In an effort to make better predictions, TB will do next year's after the game is over, for greater accuracy.

In the days before the Super Bowl, TigerBlog saw a story that ranked the first 54 Super Bowls in order of how good the game was. The worst was the one between San Francisco and San Diego 26 years ago. San Francisco won 49-26 in a game that wasn't even remotely close.

Back then TB was in the newspaper business, and he wrote that it was an important Super Bowl because no Super Bowl could ever be worse. It's highly probably that the game Sunday found a way to actually do the unthinkable and be worse than the Niners-Chargers game.

It was ever in doubt. The excitement that Pat Mahomes always brings was negated by a makeshift offensive line and a bad foot. Tom Brady was good, but he got a lot of help from his defense and some timely help from the refs (again).

The most amazing part of the game was that Brady, at the age of 43, was able to take a franchise that had one winning season in the last 10 years and was coming off records of 7-9, 5-11 and 5-11 and win the Super Bowl in Year 1.

That's seven Super Bowl wins for Brady, who won six at a place that had never won one before and then won another at a place that had been an afterthought for a long time. Hmmmm. What does that remind TB of (hint - Bill Tierney)?

TB's other prediction for the game did come true. The commercials were pretty universally awful,

Why do these companies spend all of that money on their spots and then have nobody say "hey, this really is bad?" The only ones that are any good are the ones that don't have someone who could be considered a "celebrity." Seriously, when was the last good commercial that had a celebrity in it?

Maybe they spend so much money on the celebrity and the production that they have no money left for a writer?

Anyway, that's the end of the football season.

On the day of the Super Bowl, the news came that George Shultz had passed away at the age of 100.

Here is the first sentence from his obituary:

Former Secretary of State George P. Shultz, a titan of American academia, business and diplomacy who spent most of the 1980s trying to improve Cold War relations with the Soviet Union and forging a course for peace in the Middle East, has died. He was 100.

George Shultz lived an extraordinary life. He served in the cabinet of two Presidents of the United States, first as Labor Secretary and Treasury Secretary under Richard Nixon and then later under Ronald Reagan as one of the greatest Secretaries of State this country has seen.

He was an artillery captain in the Marine Corps during World War II. He earned a Ph.D. in economics from MIT, and his career also included time as a professor at MIT, the University of Chicago and Stanford. 

As much as anything, he was a loyal Princetonian. 

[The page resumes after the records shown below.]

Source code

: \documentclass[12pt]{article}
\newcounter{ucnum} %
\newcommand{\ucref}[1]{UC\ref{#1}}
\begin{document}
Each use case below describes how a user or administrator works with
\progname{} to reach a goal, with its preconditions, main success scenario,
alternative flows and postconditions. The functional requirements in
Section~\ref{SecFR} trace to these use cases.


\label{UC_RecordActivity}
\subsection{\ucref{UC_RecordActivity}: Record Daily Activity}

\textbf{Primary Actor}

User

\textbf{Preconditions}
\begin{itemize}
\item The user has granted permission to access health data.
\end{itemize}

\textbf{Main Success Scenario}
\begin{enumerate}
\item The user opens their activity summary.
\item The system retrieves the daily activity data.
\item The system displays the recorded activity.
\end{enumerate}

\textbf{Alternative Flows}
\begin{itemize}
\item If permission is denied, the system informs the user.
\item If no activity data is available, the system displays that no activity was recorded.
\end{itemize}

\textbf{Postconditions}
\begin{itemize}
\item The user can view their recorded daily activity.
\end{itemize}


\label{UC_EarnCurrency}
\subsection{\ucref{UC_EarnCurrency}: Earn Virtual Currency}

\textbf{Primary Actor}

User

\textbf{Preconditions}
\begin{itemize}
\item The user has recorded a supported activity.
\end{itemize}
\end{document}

This was from University President Christopher L. Eisgruber:
When George Shultz ’42 passed away this weekend, not long after celebrating his 100th birthday, Princeton lost an alumnus who brilliantly exemplified this University’s ideals of learning, integrity, and service to the nation and humanity.   

A member of the Class of 1942, Shultz was a blocking back in the single-wing offense for the Tiger football team, until injuries ended his career. Even then he stayed with the program, helping coach the freshman team his senior year.

Legend had it that Shultz was such a devoted Princeton football player that he had a tattoo of Tiger on his butt. This was, according to one story TB read about Shultz, confirmed by his wife.

James Baker, another Princetonian who followed Shultz as Secretary of State, joked at Shultz' 90th birthday that he would do anything for him other than "kiss the Tiger."

That's great stuff.

With Shultz' passing, this country has lost another member of "the greatest generation." 

Princeton, and Princeton football, lost a giant of an alum.